### EXERCISE DATA:

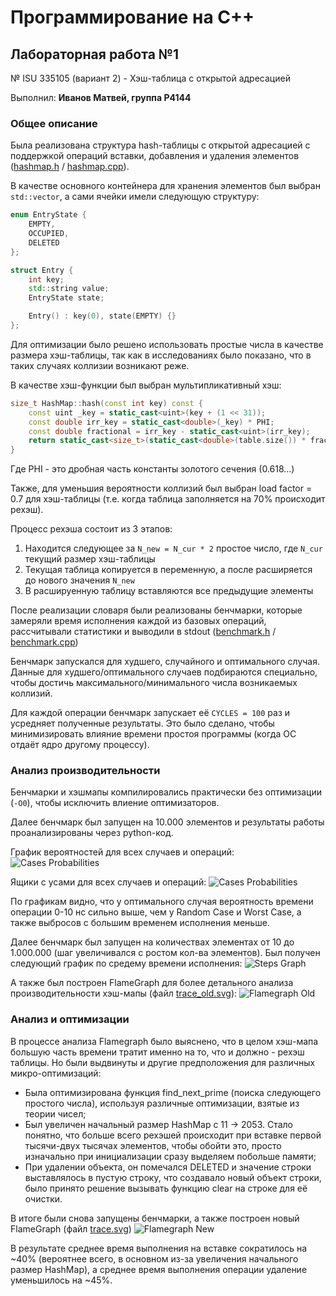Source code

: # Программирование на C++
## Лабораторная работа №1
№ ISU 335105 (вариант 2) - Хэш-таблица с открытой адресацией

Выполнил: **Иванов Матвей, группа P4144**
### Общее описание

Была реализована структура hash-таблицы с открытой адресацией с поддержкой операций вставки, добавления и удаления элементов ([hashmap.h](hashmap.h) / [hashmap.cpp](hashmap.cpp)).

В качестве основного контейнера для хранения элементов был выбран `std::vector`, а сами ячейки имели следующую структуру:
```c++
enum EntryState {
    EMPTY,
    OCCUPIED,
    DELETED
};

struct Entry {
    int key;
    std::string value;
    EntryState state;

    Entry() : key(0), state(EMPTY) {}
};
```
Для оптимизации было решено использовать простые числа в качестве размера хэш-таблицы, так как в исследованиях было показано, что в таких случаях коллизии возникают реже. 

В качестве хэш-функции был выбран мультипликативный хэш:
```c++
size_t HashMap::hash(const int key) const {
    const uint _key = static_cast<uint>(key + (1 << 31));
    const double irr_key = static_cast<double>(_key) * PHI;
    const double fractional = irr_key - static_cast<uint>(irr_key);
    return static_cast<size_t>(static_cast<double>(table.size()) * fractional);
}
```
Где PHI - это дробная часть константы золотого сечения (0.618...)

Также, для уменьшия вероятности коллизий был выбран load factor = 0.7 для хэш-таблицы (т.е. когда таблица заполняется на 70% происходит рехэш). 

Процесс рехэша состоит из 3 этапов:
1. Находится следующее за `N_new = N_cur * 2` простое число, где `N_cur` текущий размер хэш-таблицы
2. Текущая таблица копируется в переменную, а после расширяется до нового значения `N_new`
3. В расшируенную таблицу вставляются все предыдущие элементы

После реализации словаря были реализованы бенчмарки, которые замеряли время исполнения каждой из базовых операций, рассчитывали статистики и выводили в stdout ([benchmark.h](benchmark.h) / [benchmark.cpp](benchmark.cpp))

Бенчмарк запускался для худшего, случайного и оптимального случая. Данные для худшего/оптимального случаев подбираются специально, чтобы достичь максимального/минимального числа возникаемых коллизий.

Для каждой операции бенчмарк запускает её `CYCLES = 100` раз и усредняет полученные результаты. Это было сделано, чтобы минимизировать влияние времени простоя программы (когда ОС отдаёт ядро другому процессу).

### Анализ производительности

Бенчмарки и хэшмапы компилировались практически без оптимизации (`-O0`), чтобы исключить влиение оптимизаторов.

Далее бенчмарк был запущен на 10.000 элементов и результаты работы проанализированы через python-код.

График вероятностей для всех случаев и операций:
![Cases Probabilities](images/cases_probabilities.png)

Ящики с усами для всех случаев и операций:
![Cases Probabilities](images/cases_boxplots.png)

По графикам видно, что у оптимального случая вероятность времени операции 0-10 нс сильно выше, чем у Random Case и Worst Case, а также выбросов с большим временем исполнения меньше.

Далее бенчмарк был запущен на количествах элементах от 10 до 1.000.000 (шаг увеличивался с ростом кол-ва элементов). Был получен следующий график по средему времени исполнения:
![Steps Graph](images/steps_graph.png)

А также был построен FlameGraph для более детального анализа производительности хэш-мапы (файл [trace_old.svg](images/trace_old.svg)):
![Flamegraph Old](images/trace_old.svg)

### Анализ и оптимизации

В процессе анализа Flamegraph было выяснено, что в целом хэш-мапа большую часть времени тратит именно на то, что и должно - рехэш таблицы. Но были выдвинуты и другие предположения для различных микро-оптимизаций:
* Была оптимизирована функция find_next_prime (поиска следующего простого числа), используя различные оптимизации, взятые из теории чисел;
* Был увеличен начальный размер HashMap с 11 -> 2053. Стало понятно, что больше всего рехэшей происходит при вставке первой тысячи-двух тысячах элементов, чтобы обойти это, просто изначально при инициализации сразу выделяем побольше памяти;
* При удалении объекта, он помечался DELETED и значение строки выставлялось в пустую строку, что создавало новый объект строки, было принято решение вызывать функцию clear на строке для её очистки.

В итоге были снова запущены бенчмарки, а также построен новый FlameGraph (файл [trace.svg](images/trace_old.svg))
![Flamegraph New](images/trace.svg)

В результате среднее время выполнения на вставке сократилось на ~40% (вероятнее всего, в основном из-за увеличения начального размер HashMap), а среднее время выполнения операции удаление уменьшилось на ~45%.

---

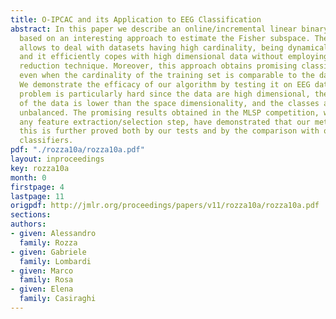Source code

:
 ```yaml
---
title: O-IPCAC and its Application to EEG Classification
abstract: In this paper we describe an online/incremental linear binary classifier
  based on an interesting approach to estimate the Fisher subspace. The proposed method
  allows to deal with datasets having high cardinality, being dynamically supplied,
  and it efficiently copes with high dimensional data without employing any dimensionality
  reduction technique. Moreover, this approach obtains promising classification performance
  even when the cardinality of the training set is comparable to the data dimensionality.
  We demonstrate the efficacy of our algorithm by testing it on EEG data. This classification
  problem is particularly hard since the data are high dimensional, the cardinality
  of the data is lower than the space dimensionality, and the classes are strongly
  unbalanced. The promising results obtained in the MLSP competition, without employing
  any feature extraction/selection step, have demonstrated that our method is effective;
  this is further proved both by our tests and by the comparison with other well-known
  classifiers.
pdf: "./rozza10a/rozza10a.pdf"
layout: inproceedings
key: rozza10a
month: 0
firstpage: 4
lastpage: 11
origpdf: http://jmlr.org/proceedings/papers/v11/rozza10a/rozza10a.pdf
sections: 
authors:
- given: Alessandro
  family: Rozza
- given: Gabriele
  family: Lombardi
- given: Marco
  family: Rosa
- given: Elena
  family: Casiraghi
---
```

### WHAT IS EXPECTED:
Reproduce each line of the material that mentions "результаты".

### YOUR RESPONSE:
Для каждой операции бенчмарк запускает её `CYCLES = 100` раз и усредняет полученные результаты. Это было сделано, чтобы минимизировать влияние времени простоя программы (когда ОС отдаёт ядро другому процессу).
Далее бенчмарк был запущен на 10.000 элементов и результаты работы проанализированы через python-код.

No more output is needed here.